• [Assignment]:
From first line to last, copy the listing exactly and omit its pictures.

━━━━━ Data listing ━━━━━

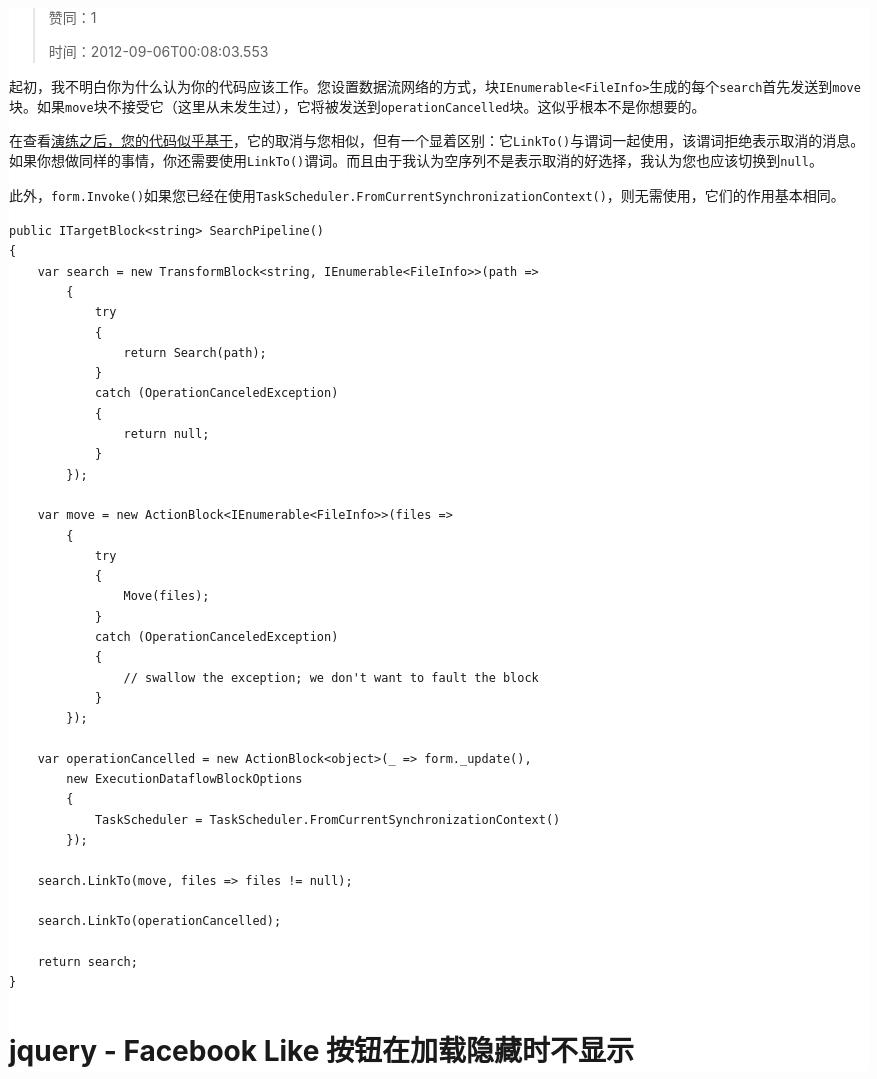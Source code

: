 > 赞同：1
> 
> 时间：2012-09-06T00:08:03.553

起初，我不明白你为什么认为你的代码应该工作。您设置数据流网络的方式，块`IEnumerable<FileInfo>`生成的每个`search`首先发送到`move`块。如果`move`块不接受它（这里从未发生过），它将被发送到`operationCancelled`块。这似乎根本不是你想要的。

在查看[演练之后，您的代码似乎基于](http://msdn.microsoft.com/en-us/library/hh228605)，它的取消与您相似，但有一个显着区别：它`LinkTo()`与谓词一起使用，该谓词拒绝表示取消的消息。如果你想做同样的事情，你还需要使用`LinkTo()`谓词。而且由于我认为空序列不是表示取消的好选择，我认为您也应该切换到`null`。

此外，`form.Invoke()`如果您已经在使用`TaskScheduler.FromCurrentSynchronizationContext()`，则无需使用，它们的作用基本相同。

```
public ITargetBlock<string> SearchPipeline()
{ 
    var search = new TransformBlock<string, IEnumerable<FileInfo>>(path =>
        {
            try
            {
                return Search(path);
            }
            catch (OperationCanceledException)
            {
                return null;
            }
        });

    var move = new ActionBlock<IEnumerable<FileInfo>>(files =>
        {
            try
            {
                Move(files);
            }
            catch (OperationCanceledException)
            {
                // swallow the exception; we don't want to fault the block
            }
        });

    var operationCancelled = new ActionBlock<object>(_ => form._update(),
        new ExecutionDataflowBlockOptions
        {
            TaskScheduler = TaskScheduler.FromCurrentSynchronizationContext()
        });

    search.LinkTo(move, files => files != null);

    search.LinkTo(operationCancelled);

    return search;
} 
```

# jquery - Facebook Like 按钮在加载隐藏时不显示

━━━━━

• [Response box]:
Source code

: > 赞同：1
> 
> 时间：2012-09-06T00:08:03.553

起初，我不明白你为什么认为你的代码应该工作。您设置数据流网络的方式，块`IEnumerable<FileInfo>`生成的每个`search`首先发送到`move`块。如果`move`块不接受它（这里从未发生过），它将被发送到`operationCancelled`块。这似乎根本不是你想要的。

在查看[演练之后，您的代码似乎基于](http://msdn.microsoft.com/en-us/library/hh228605)，它的取消与您相似，但有一个显着区别：它`LinkTo()`与谓词一起使用，该谓词拒绝表示取消的消息。如果你想做同样的事情，你还需要使用`LinkTo()`谓词。而且由于我认为空序列不是表示取消的好选择，我认为您也应该切换到`null`。

此外，`form.Invoke()`如果您已经在使用`TaskScheduler.FromCurrentSynchronizationContext()`，则无需使用，它们的作用基本相同。

```
public ITargetBlock<string> SearchPipeline()
{ 
    var search = new TransformBlock<string, IEnumerable<FileInfo>>(path =>
        {
            try
            {
                return Search(path);
            }
            catch (OperationCanceledException)
            {
                return null;
            }
        });

    var move = new ActionBlock<IEnumerable<FileInfo>>(files =>
        {
            try
            {
                Move(files);
            }
            catch (OperationCanceledException)
            {
                // swallow the exception; we don't want to fault the block
            }
        });

    var operationCancelled = new ActionBlock<object>(_ => form._update(),
        new ExecutionDataflowBlockOptions
        {
            TaskScheduler = TaskScheduler.FromCurrentSynchronizationContext()
        });

    search.LinkTo(move, files => files != null);

    search.LinkTo(operationCancelled);

    return search;
} 
```

# jquery - Facebook Like 按钮在加载隐藏时不显示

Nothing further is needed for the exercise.